А скрипка всё пела, и так много было чарующей ласки в ее мечтательной мелодии, что казалось: за окном именно потому и тихо так всё, что всё — и сад, и небо, и улица слушают эту ласковую музыку, обещающую так много чего-то хорошего, светлого, одухотворяющего. Михаил Иванович снова лег на диван, закинул руки за голову и без дум несколько минут слушал скрипку. Под окном стояли деревья, не шелестя листвой, на окне — цветы, и сквозь них просвечивало далекое спокойное небо с огоньками звезд на нем, разгорающихся всё ярче…

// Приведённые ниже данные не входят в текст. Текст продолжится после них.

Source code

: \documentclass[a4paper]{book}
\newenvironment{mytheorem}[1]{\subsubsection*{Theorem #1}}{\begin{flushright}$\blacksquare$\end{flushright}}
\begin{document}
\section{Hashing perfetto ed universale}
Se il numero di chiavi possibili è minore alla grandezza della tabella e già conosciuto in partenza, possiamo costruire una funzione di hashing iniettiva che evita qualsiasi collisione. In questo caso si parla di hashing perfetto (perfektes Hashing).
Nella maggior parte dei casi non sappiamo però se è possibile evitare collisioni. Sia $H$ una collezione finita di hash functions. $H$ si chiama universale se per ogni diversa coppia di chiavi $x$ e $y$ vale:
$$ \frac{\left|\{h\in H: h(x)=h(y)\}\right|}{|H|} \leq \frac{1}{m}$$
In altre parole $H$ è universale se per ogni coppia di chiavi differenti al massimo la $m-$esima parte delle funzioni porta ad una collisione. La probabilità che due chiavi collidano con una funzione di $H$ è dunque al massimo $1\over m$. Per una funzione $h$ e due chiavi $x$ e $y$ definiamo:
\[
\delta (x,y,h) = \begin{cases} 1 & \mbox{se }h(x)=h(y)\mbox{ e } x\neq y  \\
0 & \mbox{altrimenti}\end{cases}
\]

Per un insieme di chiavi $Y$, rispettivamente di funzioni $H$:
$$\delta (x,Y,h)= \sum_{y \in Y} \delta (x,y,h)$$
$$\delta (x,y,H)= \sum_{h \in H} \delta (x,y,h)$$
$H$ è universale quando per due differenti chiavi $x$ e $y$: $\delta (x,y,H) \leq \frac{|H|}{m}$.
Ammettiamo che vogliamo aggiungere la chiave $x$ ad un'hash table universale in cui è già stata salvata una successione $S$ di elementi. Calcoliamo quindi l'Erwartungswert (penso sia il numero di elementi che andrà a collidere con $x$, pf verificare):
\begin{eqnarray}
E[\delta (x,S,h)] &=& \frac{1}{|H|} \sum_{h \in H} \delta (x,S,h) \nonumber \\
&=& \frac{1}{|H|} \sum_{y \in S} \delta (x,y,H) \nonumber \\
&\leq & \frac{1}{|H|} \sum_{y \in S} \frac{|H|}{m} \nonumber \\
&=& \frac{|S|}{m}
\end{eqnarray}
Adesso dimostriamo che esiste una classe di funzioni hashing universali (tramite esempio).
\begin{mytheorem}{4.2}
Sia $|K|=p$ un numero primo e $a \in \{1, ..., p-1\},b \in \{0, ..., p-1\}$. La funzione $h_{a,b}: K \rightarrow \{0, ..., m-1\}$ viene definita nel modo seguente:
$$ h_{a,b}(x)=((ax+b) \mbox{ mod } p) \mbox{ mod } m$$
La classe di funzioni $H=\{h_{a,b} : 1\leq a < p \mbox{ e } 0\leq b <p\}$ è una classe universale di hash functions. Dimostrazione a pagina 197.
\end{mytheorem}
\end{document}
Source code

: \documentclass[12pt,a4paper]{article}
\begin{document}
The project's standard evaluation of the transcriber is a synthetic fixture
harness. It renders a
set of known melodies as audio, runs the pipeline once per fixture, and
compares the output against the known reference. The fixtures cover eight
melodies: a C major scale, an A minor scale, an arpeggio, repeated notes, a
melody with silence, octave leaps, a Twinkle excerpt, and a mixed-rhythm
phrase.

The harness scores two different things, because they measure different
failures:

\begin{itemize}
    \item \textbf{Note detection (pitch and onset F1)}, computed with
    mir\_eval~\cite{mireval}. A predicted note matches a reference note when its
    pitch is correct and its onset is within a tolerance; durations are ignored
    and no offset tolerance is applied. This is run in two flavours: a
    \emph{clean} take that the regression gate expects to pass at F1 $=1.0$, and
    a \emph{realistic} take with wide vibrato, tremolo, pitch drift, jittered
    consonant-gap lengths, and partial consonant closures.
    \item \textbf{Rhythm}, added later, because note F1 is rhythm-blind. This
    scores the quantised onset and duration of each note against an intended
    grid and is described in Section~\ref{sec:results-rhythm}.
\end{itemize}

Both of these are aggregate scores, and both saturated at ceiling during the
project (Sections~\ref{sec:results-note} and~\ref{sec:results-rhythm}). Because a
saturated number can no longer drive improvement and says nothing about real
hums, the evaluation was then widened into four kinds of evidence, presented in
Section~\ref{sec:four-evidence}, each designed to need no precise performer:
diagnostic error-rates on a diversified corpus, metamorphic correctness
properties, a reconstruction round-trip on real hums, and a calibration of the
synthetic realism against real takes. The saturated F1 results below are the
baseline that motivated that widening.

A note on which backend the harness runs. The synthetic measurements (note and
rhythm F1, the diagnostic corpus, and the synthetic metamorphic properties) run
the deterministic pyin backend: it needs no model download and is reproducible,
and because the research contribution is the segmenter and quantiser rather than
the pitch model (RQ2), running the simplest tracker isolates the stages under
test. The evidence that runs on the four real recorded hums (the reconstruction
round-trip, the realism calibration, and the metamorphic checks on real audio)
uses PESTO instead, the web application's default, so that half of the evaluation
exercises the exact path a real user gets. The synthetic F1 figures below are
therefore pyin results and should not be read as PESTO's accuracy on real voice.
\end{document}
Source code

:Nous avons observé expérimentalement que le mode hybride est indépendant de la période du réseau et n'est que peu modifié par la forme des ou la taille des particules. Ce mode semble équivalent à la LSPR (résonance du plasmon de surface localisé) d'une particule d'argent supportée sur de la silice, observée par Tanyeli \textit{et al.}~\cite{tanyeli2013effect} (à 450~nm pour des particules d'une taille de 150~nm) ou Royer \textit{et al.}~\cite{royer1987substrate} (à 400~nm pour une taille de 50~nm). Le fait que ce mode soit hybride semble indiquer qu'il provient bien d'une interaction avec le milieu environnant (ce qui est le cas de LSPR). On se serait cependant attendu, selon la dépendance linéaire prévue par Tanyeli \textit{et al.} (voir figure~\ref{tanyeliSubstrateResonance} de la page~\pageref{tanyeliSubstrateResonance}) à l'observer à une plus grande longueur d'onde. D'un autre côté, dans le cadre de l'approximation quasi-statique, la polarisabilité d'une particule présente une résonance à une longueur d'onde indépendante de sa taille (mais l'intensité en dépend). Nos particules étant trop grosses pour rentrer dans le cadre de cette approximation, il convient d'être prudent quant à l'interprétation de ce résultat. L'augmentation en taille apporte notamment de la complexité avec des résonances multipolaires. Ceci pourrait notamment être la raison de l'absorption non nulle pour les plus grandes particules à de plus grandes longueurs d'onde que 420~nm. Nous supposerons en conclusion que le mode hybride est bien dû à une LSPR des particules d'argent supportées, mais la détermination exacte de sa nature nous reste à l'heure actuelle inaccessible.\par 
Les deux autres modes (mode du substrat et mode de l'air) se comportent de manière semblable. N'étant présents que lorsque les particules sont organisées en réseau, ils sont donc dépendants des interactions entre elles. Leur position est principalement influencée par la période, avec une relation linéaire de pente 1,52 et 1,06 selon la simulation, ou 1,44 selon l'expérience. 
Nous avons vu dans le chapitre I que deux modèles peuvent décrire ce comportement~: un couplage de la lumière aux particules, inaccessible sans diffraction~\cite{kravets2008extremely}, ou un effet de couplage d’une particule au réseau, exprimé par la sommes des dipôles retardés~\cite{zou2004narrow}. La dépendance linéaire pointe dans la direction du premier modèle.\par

«Никогда не надо показывать женщине, как много любишь ее… — снова думал Михаил Иванович, и сердце у него было полно щемящего чувства. Одиночество смотрело на него темными глазами изо всех углов комнаты, и когда он заглядывал вперед, — там рисовались ему такие гадкие, шумные, злые сцены со слезами, с истерикой, с взаимной ненавистью друг к другу. — Из-за чего всё это? Только из-за того, что у человека явилось какое-то неопределенное настроение, смутное желание чего-то… И эта туманная эмоция разрушает установившуюся жизнь, коверкает ее, заставляет думать о будущем тяжелые и черные думы. Чего же нужно этой женщине?»

Он чувствовал, как в нем постепенно и всё настойчивее возникает ненависть к жене, ему хотелось бы унизить, оскорбить ее и наслаждаться слезами ее боли. Где-то вдали глухо задребезжали колеса пролетки по камням мостовой.

«Она? — приподнялся Михаил Иванович на диване и вытянул голову по направлению к окну. — Едут… Всё ближе… Это она… Не надо показывать ей, как мне больно. Я и вчера не должен был бы… Она!»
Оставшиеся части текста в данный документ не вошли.